Un autre sujet qui intéresse particulièrement M. Rodriguez est le potentiel que recèlent les technologies de diagnostic non invasives pour procurer aux médecins des renseignements précis et complets, avec un risque minimal pour le patient. Le plus passionnant, c’est que M. Rodriguez travaille avec des appareils que les patients à haut risque peuvent porter sur eux. Grâce aux percées rapides dans la technologie des appareils portables, des appareils que l’on porte sur soi à la maison peuvent mesurer la fréquence cardiaque, la saturation en oxygène, l’activité électrique du cœur, et autres, et transmettre cette information en temps réel.

« L’idée, c’est d’essayer de montrer qu’en portant certains de ces appareils, on peut prévenir la mortalité chez les patients à haut risque, explique M. Rodriguez. Nous avons un patient, par exemple, qui fera une crise cardiaque un jour ou l’autre; nous le savons parce qu’il présente certaines variables associées aux infarctus. En utilisant certains renseignements fournis en temps réel par ces appareils portables, nous pouvons savoir à quel moment la crise cardiaque aura lieu, et la prévenir. »

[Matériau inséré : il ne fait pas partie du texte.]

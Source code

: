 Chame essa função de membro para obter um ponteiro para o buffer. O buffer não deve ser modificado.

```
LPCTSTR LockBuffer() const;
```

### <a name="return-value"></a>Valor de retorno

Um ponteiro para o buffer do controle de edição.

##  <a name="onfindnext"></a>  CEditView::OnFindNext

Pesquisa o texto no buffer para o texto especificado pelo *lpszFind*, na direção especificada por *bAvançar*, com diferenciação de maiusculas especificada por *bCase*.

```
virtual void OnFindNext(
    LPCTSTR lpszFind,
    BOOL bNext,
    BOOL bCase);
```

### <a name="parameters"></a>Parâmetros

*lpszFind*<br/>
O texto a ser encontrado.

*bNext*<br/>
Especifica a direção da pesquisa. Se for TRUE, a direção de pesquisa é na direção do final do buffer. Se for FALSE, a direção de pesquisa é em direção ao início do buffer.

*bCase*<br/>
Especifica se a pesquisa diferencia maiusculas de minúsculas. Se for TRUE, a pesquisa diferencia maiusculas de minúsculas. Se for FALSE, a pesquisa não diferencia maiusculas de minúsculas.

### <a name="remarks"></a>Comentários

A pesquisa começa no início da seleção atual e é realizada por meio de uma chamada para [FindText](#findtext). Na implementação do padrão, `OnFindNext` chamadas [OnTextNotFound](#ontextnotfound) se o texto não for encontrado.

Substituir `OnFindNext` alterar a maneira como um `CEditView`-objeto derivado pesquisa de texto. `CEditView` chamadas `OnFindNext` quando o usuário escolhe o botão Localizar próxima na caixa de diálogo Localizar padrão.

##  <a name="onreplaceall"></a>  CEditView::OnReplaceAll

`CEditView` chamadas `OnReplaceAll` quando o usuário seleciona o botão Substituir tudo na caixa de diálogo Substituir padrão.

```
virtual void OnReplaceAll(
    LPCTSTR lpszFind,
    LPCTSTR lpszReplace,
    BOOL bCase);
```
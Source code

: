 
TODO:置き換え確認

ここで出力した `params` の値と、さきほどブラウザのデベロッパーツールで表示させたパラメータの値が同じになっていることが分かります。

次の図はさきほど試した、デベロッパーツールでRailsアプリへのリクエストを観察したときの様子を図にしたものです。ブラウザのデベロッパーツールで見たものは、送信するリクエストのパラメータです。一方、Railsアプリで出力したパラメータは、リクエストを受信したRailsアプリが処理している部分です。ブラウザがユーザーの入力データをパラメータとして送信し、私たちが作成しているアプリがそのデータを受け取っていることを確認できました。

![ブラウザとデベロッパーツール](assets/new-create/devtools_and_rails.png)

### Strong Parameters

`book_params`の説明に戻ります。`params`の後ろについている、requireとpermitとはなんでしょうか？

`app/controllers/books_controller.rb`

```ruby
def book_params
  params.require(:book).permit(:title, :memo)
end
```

Comme certains patients portent des appareils pour de longues durées, et que ces appareils transmettent des données en temps réel dans le nuage, M. Rodriguez et ses collègues sont en mesure d’abaisser le taux de mortalité et d’accroître l’espérance de vie en réduisant le nombre des incidents graves. Il s’agit d’une utilisation remarquable et très prometteuse de la technologie.

Ce potentiel, combiné à la possibilité de travailler avec des partenaires extraordinaires à l’Hôpital Saint‑Boniface, rend certainement les va-et-vient exigeants entre son pays d’origine et son pays d’adoption plus faciles à accepter pour M. Rodriguez.